Iterator performance regression 1.81 -> 1.82

Here is the code:

use std::time::Instant;

fn main() {
    let start = Instant::now();

    (0..=1000)
    .flat_map(|a| {
        (0..=1000).flat_map(move |b| {
            (0..=1000)
                .filter(move |&c| a * a + b * b == c * c && a + b + c == 1000)
                .map(move |c| (a, b, c))
        })
    })
    .for_each(|(a, b, c)| {
        println!("a: {} b: {} c: {}", a, b, c);
    });

    let duration = start.elapsed();
    println!("{} seconds", duration.as_secs_f64());
}

After updating from Rust 1.81 to 1.85, the same code runs approximately 80% slower with:

cargo run --release

on my laptop (Windows 11 26100.2894 + Intel Core i7-10750H), so I tried version 1.82 to 1.84 and found that Rust 1.82 produces roughly the same output as Rust 1.85.

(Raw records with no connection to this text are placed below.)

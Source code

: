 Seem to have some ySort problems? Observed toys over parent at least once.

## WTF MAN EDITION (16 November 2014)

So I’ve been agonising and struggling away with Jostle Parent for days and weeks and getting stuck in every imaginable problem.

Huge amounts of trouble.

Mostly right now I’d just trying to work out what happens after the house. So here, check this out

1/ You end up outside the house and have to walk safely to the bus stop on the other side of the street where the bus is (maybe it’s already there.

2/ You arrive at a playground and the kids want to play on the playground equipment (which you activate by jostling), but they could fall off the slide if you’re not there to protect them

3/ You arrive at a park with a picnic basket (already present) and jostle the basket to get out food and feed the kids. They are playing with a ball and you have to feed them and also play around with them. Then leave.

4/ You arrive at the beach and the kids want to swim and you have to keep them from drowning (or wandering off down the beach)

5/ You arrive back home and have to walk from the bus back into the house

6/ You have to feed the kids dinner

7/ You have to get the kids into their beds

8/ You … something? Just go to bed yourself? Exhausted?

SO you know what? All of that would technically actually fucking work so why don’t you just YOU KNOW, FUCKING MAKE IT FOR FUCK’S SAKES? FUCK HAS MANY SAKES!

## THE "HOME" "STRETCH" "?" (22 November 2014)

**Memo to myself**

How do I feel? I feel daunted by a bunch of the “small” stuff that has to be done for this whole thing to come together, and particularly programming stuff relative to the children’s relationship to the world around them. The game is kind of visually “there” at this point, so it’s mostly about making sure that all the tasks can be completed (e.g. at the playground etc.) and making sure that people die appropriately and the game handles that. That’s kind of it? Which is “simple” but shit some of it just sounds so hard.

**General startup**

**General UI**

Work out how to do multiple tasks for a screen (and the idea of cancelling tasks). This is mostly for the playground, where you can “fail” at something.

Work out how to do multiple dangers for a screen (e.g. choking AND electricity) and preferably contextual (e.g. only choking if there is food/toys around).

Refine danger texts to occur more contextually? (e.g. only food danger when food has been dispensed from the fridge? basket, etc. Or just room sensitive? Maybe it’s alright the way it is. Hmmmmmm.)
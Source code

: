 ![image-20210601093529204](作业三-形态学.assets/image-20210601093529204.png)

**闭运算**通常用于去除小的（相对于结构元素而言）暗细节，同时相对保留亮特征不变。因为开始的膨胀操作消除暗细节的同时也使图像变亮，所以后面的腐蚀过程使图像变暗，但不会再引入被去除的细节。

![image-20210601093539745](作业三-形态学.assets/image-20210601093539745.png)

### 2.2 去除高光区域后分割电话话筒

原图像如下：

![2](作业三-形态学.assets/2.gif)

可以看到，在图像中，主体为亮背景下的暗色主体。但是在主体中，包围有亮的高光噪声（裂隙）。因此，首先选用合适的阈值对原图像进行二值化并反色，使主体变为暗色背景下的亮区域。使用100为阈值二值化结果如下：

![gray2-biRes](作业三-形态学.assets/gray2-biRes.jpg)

The difference between the ASM outputs from Rust 1.81 & 1.82 are:

1.81:

        cmp r14d, eax
        jne .LBB5_6
        cmp esi, r12d
        jne .LBB5_6

1.82:

        xor eax, r14d
        mov ecx, esi
        xor ecx, r12d
        or ecx, eax
        jne .LBB5_5

And from 1.81:

        cmp dword ptr [rsp + 116], 0
        jne .LBB5_10
        cmp r14d, 1000000
        jne .LBB5_10

1.82:

        xor r14d, 1000000
        or dword ptr [rsp + 116], r14d
        jne .LBB5_8

So basically, starting from Rust 1.82, the compiler sometimes generates bitwise operations on comparison results instead of multiple compare & jump operations, which makes those comparisons no longer short-circuited.

I'm not familiar with how rustc/LLVM works, so I don't really know how we should handle this kind of regression.

4 Likes

By the way, the "good old" for-loop style:

use std::time::Instant;

fn main() {
    let start = Instant::now();

    for a in 0..=1000 {
        for b in 0..=1000 {
            for c in 0..=1000 {
                if a * a + b * b == c * c && a + b + c == 1000 {
                    let (a, b, c) = (a, b, c);
                    println!("a: {} b: {} c: {}", a, b, c);
                }
            }
        }
    }

    let duration = start.elapsed();
    println!("{} seconds", duration.as_secs_f64());
}

takes about the same time to run as the FP-style version compiled with Rust 1.82+ (although the for-loop generates fewer asm instructions).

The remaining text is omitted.